September 23rd, 2008
Most of us have been extremely defensive for quite a while (nearly nine months for some of us) and sometimes we forget what it feels like searching for stocks to buy. But it doesn’t hurt to dream, to plan ahead and to begin thinking about how we’ll want to climb up the other side of this deep valley. We have nearly a clean slate and a safe stash of cash to begin with. As market momentum swings from dire pessimism to lukewarm optimism, we’ll have to start from scratch assembling a portfolio.
If we had essential gotten out of the market as dictated by the Market Timing Indicator (MTI) then, on a relative basis, our portfolio will have significantly out-performed our benchmark, the S&P 500 Index. By being in cash, our portfolio will have lost perhaps 0-4% (depending on how quickly we got into cash and to what extent) while the market will have declined anywhere from 25-40%. That’s equivalent to having a bushel full of stocks increase 35-50% when the market goes up only 10%. That’s why we’ve learned to – pardon the callousness – love bear markets.
How do we begin? What sort of stocks should we be looking for? Timing the market is the first half the challenge; the other half is selecting the right stocks to buy. Quite simply, we’ll look to continue outperforming the Index by looking for stocks that have a have a high probability of increasing faster than the Index. These stocks will meeting two criteria: 1) they’re stocks the herd is piling onto and 2) they’re stocks facing little headwind.
Are they going to be the stocks that fell the furthest? the stocks that fell the least? Should we look among the large-caps, the mid-caps of the small-caps? Should we look according to industry, for example among the techs, healthcare or consumer staples? What about stocks with a large percentage of foreign sourced revenue and profits? When the time comes, you’ll begin the media trotting out the professional talking heads pushing for their favorites. Do you listen to them … and get even more confused … or do you develop your own strategy and vehicles.
I’ll tell you the type of stocks I’ll be scanning for:
- stocks making new highs (past 12-months, past 4-years and all-time)
- stocks that have positive relative strength
- stocks with fundamental momentum (earnings growth, low P/E, positive relative strength)
- IPOs of 2007-2000
- leading stocks in leading industries
I’ve had a running conversation with a reader about whether the timing is right to buy one particular stock, ENS (Enersys) who, according to Google Finance,
“is a manufacturer, marketer and distributor of industrial batteries. The Company also manufactures markets and distributes related products, such as chargers, power equipment and battery accessories, and it provides related after-market and customer-support services for industrial batteries. Industrial batteries generally are characterized as reserve power batteries or motive power batteries.”

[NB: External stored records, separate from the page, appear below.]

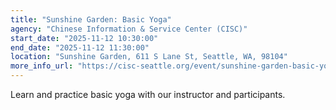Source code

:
 ```yaml
---
title: "Sunshine Garden: Basic Yoga"
agency: "Chinese Information & Service Center (CISC)"
start_date: "2025-11-12 10:30:00"
end_date: "2025-11-12 11:30:00"
location: "Sunshine Garden, 611 S Lane St, Seattle, WA, 98104"
more_info_url: "https://cisc-seattle.org/event/sunshine-garden-basic-yoga-3/2025-11-12/"
---
```

Learn and practice basic yoga with our instructor and participants.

The company’s financials look appealing with sales and profits growing at a fast clip ever since the IPO in 2004. The stock is very volatile having dropped nearly 50% in just 3 short months. While XIDE (Exide) is a competitor, it too has dropped by nearly 50% over the same period. Clearly, the excite for these companies come from all the talk of alternative energy drive systems for transportation and other applications.
I won’t address the question of business fundamentals but I can try to answer the question of what investors should consider when looking at the ENS stock chart:
It looks complex but let me walk you through it. It took two years after the 2004 IPO to break out to new territory. As is common on breakouts of major bottom or consolidation formations, the stock formed another consolidation formation – in this case a symmetrical triangle that extended out nearly 18 months during which the herd decides whether to upward momentum is possible.
When the second breakout is successful (simultaneously with the credit crises), the stock doubled. Ultimately, the stock succumbed to the weight of the soft overall market and retraced the back to the appex of the symmetrical triangle.
I don’t know if this is a good time to buy but I would want the stock to find support at either the apex of the symmetrical triangle or at the upper boundary of ascending triangle. Considering the steepness of the decline from its peak, it will take both a market recovery and the stock finding support before the stock looks like a relatively safe bet.